# Der Fall Kundus



## Dupon

Der Fall Kundus: Die Tötung von Zivilisten im Krieg ist kaum strafbar – aber dennoch Unrecht

I know Kundus is a place in Afghanistan, here is it a Genitiv? Why it is not Der Fall Kunduses? 
I remember the geographical name without article should always be with the suffix when it is a Genitiv.


----------



## Kajjo

Kundus ist Nominativ (The case "Kundus"...) und gibt diesem Fall nur einen Namen, typischerweise eben mit Eigennamen wie von Personen oder Regionen. 

Verwechsle dies nicht mit der Konstruktion "Im Falle des...<Genitiv>", typischerweise gefolgt von Situationen wie "Im Falle des Todes..." oder sprichwörtlich "im Falle des Falles".


----------



## Dupon

Thanks!

And I suppose, if Kundus is used as a Genitiv, how to use it? Should I say "Die Leute Kunduses" or "Die Leute von Kundus"?



Kajjo said:


> Kundus ist Nominativ (The case "Kundus"...) und gibt diesem Fall nur einen Namen, typischerweise eben mit Eigennamen wie von Personen oder Regionen.
> 
> Verwechsle dies nicht mit der Konstruktion "Im Falle des...<Genitiv>", typischerweise gefolgt von Situationen wie "Im Falle des Todes..." oder sprichwörtlich "im Falle des Falles".


----------



## Demiurg

"Fall" is ambiguous: it could mean "(down)fall" or "issue"/"case"/"affair". Here's the latter.

der Fall Kundus' (_the fall of Kundus_ - genitive)
der Fall Kundus (_the Kundus affair_ - nominative)


----------



## Frank78

Dupon said:


> Thanks!
> 
> And I suppose, if Kundus is used as a Genitiv, how to use it? Should I say "Die Leute Kunduses" or "Die Leute von Kundus"?



"Die Landschaft *des* Kundu*s' *ist geprägt von..."

For "Leute" we need "aus" + dative: "Die Leute aus dem Kundus sind..."


----------



## berndf

Frank78 said:


> "Die Landschaft *des* Kundu*s' *ist geprägt von..."


Das hört sich sehr bizarr an. Sagst Du auch "Die Landschaft des Kassels", wenn du die Landkreis Kassel meinst?


----------



## Frank78

berndf said:


> Das hört sich sehr bizarr an. Sagst Du auch "Die Landschaft des Kassels", wenn du die Landkreis Kassel meinst?
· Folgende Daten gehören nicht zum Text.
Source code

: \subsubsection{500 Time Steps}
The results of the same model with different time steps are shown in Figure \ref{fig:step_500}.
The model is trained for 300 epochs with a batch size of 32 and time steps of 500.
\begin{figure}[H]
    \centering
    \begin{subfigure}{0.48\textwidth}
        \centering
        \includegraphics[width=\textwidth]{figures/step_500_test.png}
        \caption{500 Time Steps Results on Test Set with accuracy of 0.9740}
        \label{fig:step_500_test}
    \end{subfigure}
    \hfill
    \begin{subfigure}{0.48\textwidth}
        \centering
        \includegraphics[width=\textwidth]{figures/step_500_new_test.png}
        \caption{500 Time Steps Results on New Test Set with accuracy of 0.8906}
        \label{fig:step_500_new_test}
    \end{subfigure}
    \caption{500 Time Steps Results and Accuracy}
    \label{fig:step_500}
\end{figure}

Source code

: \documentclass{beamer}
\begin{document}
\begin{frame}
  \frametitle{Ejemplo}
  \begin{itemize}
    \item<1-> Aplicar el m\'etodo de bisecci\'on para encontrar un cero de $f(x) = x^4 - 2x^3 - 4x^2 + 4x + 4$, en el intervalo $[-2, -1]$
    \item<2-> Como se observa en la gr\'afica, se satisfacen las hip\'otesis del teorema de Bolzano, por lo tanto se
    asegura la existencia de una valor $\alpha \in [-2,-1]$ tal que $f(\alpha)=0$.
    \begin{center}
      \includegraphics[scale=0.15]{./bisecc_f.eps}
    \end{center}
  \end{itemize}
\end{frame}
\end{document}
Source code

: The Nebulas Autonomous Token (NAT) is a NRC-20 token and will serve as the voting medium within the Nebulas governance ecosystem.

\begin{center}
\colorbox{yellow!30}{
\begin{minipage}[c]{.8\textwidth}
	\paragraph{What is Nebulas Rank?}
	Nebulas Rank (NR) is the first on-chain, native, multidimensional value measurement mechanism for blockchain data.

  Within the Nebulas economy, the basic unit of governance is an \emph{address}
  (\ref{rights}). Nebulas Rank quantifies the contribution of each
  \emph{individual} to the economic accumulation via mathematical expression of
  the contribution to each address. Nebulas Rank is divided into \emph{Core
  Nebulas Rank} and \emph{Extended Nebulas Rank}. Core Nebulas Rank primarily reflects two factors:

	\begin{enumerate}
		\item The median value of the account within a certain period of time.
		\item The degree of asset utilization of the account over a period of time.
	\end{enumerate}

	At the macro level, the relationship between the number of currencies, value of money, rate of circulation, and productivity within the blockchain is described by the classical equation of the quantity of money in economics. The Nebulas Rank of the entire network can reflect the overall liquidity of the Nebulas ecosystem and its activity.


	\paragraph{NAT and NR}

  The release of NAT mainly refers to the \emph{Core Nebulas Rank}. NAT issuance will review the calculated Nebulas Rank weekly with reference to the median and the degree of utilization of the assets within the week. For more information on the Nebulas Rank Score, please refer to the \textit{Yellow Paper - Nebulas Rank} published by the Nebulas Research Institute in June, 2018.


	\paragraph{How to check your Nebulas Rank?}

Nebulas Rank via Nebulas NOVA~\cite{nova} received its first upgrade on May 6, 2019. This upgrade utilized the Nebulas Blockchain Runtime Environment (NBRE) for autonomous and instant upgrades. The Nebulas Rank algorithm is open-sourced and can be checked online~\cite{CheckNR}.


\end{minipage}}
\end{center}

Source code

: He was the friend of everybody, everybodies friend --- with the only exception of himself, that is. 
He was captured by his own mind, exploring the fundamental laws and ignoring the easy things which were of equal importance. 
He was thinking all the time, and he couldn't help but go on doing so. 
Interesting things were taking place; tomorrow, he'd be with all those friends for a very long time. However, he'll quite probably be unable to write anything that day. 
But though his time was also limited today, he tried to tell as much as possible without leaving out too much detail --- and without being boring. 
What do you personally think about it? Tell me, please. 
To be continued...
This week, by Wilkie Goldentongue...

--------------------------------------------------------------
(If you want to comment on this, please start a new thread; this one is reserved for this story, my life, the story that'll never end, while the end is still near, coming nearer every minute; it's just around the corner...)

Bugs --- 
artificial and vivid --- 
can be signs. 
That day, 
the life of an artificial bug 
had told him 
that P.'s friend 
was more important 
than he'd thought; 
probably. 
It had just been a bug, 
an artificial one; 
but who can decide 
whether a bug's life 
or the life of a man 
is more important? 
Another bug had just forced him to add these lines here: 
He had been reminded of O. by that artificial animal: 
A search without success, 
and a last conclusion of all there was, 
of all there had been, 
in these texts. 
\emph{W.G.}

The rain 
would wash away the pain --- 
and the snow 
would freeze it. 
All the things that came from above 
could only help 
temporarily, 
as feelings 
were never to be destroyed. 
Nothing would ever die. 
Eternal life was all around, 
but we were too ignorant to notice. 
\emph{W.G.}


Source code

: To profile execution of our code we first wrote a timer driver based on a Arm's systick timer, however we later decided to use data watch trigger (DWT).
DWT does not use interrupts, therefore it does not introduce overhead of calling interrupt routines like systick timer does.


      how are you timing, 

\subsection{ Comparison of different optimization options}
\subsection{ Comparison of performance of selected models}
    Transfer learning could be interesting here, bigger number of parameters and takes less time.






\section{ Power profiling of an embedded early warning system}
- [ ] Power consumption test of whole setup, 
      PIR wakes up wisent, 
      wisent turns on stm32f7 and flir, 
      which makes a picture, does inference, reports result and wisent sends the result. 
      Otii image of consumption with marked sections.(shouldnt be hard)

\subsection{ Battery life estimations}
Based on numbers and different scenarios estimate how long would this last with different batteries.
Nunja, ich höre Kundus immer nur mit Artikel, analog zu "Die Landschaft/Die Bevölkerung des Vereinigten Königreichs". Falls er nicht obligatorisch ist, klingt es komisch, da geb ich dir recht.


----------



## berndf

Frank78 said:


> Nunja, ich höre Kundus immer nur mit Artikel, analog zu "Die Landschaft/Die Bevölkerung des Vereinigten Königreichs". Falls er nicht obligatorisch ist, klingt es komisch, da geb ich dir recht.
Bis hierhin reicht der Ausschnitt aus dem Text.